Sprecher
Beschreibung
Laser Plasma Acceleration (LPA) enables to generate up to several GeV electron beam with short bunch length and high peak current within centimeters scale. However, the generated beam quality (energy spread, divergence) is not sufficient for numerous applications. In view of a Free Electron Laser application, the energy spread has to be adapted to reach the required small slice value while the beam divergence has to be controlled to avoid chromatic effects and emittance growth with strong focusing elements. We report here on the magnet based COXINEL line designed to transport an LPA electron beam from the source to the undulator, the different effects that can appear and the solutions. The beam is focused by a variable gradient quadrupole close to the source into a magnetic chicane for energy selection, followed by a set of four electro-magnet quadrupoles for proper focusing inside a cryo-ready undulator.
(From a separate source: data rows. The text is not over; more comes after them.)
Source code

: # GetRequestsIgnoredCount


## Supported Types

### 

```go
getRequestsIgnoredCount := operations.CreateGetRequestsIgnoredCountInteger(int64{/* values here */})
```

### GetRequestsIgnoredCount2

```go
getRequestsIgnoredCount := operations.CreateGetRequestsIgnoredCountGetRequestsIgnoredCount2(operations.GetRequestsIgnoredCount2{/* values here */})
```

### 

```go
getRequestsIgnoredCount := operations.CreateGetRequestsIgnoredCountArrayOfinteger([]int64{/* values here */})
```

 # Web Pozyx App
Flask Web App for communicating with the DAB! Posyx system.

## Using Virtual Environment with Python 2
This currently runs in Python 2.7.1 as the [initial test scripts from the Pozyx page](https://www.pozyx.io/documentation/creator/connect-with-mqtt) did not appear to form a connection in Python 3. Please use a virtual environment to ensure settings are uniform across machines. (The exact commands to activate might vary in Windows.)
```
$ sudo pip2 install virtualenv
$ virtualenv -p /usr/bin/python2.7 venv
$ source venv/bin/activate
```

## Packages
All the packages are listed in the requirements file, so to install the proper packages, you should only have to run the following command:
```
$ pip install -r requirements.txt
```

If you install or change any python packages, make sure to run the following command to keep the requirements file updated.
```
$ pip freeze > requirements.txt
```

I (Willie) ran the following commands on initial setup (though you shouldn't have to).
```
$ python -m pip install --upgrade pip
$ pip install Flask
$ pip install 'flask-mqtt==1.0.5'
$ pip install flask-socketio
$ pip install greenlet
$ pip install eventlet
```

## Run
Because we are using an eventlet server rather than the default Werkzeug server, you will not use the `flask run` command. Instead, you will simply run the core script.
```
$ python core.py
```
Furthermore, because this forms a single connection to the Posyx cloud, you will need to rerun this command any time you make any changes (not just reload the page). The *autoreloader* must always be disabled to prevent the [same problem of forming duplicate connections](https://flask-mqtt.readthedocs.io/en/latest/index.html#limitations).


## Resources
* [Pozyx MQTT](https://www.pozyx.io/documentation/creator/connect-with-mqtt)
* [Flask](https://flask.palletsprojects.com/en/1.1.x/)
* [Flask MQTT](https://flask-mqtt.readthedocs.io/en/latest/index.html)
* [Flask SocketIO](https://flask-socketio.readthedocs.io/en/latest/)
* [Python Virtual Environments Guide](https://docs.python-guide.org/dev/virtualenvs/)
Through gradient and position adjustment of the first triplet of quadrupoles the beam pointing and focusing can be compensated during experiment, then the chicane and the slit inside it can also be adjusted to optimize the energy selection and the steerers and electromagnetic quadrupoles are optimized to well align the electron beam with the undulator. The critical effects of the residual multipolar terms of the variable gradient quadrupoles are analyzed and effectively mitigated and the laser shot-to-shot induced electron beam variations are compensated thanks to the translation capacity of the variable quadrupoles. The experiments and the modeling are presented and they show good agreement and proper and robust transport has been experimentally achieved.